The defense for Richard Henderson Jr. is calling for a mistrial after one of the prosecution’s witness’ statement did not match her pretrial statement.
The request by lead defense attorney Carolyn Schlemmer came on the third day of testimony after the prosecution’s last witness of the day testified Henderson had told her he realized that his actions were wrong on the day he allegedly murdered his 11-year-old brother, parents and grandmother.
Witness Jennifer McCreary, who dated Henderson for a year in 2001-02, started to tell jurors Wednesday that Henderson had admitted to her what happened on the evening of the crime. She testified he told her he was playing video games with his brother, Jacob, in his room and that he killed him with a steel pipe.
“He realized what he had done and threw his brother’s body out the window,” McCreary said.

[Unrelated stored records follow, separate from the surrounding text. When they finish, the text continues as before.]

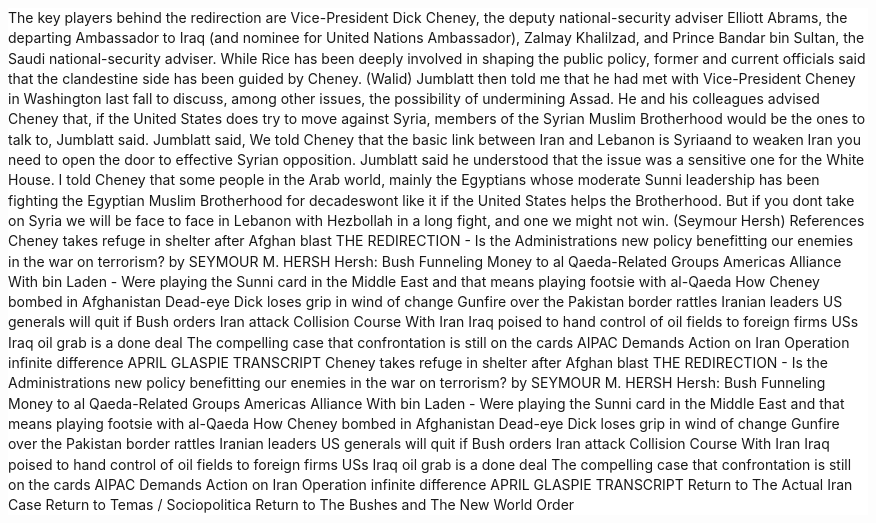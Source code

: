 The key players behind the redirection are Vice-President Dick Cheney, the deputy national-security adviser Elliott Abrams, the departing Ambassador to Iraq (and nominee for United Nations Ambassador), Zalmay Khalilzad, and Prince Bandar bin Sultan, the Saudi national-security adviser. While Rice has been deeply involved in shaping the public policy, former and current officials said that the clandestine side has been guided by Cheney. (Walid) Jumblatt then told me that he had met with Vice-President Cheney in Washington last fall to discuss, among other issues, the possibility of undermining Assad. He and his colleagues advised Cheney that, if the United States does try to move against Syria, members of the Syrian Muslim Brotherhood would be the ones to talk to, Jumblatt said. Jumblatt said, We told Cheney that the basic link between Iran and Lebanon is Syriaand to weaken Iran you need to open the door to effective Syrian opposition. Jumblatt said he understood that the issue was a sensitive one for the White House. I told Cheney that some people in the Arab world, mainly the Egyptians whose moderate Sunni leadership has been fighting the Egyptian Muslim Brotherhood for decadeswont like it if the United States helps the Brotherhood. But if you dont take on Syria we will be face to face in Lebanon with Hezbollah in a long fight, and one we might not win.
(Seymour Hersh)
References
Cheney takes refuge in shelter after Afghan blast THE REDIRECTION - Is the Administrations new policy benefitting our enemies in the war on terrorism? by SEYMOUR M. HERSH Hersh: Bush Funneling Money to al Qaeda-Related Groups Americas Alliance With bin Laden - Were playing the Sunni card in the Middle East and that means playing footsie with al-Qaeda How Cheney bombed in Afghanistan Dead-eye Dick loses grip in wind of change Gunfire over the Pakistan border rattles Iranian leaders US generals will quit if Bush orders Iran attack Collision Course With Iran Iraq poised to hand control of oil fields to foreign firms USs Iraq oil grab is a done deal The compelling case that confrontation is still on the cards AIPAC Demands Action on Iran Operation infinite difference APRIL GLASPIE TRANSCRIPT
Cheney takes refuge in shelter after Afghan blast
THE REDIRECTION - Is the Administrations new policy benefitting our enemies in the war on terrorism? by SEYMOUR M. HERSH
Hersh: Bush Funneling Money to al Qaeda-Related Groups
Americas Alliance With bin Laden - Were playing the Sunni card in the Middle East and that means playing footsie with al-Qaeda
How Cheney bombed in Afghanistan
Dead-eye Dick loses grip in wind of change
Gunfire over the Pakistan border rattles Iranian leaders
US generals will quit if Bush orders Iran attack
Collision Course With Iran
Iraq poised to hand control of oil fields to foreign firms
USs Iraq oil grab is a done deal
The compelling case that confrontation is still on the cards
AIPAC Demands Action on Iran
Operation infinite difference
APRIL GLASPIE TRANSCRIPT
Return to The Actual Iran Case
Return to Temas / Sociopolitica
Return to The Bushes and The New World Order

After killing his brother, she continued, Henderson told her he realized he had to kill his whole family. She said he went to his grandmother’s room and asked her to get something out of a nightstand, then killed her with a pipe.
“He closed the door so his father wouldn’t see,” McCreary said.
Henderson also hid the pipe, McCreary testified, and at one point retrieved it and wrapped a towel around it.
At that point in McCreary’s testimony, Judge Diana Moreland dismissed the jury for their evening break.
Out of the presence of the jury, defense attorney Carolyn Schlemmer told the judge that she was unaware the realization statement was ever made.
“There have been no statements (that) he realized what he did until this,” Schlemmer said.
Initially, Schlemmer said, McCreary gave a statement to the state attorney and a statement to the defense, but “at no point” did Henderson tell her he pushed his brother out the window because he realized what he did.
Way to go prosecution. You may have just screwed up what was a slam dunk. If the judge declares a mistrial a new trial would take place at a later date.
Today however the prosecution is trying to backtrack.
When McCreary retook the stand this morning, prosecutor Brian Iten asked her if she was sure that Henderson told her, “he realized what he had done.”
Said McCreary: “I’m not too confident.”
Iten then said to her: “Then you acknowledge when you gave a statement to the state attorney’s office you never mentioned that before.”
McCreary said, “Yes.”
Iten then asked the court to instruct the jury to disregard the statement made to the jury that he had realized what he had done.
Judge Moreland then instructed the jury to disregard that portion of McCreary’s testimony.
You can’t unring the bell.
As of the time I am posting this I have yet to hear a ruling on the mistrial request.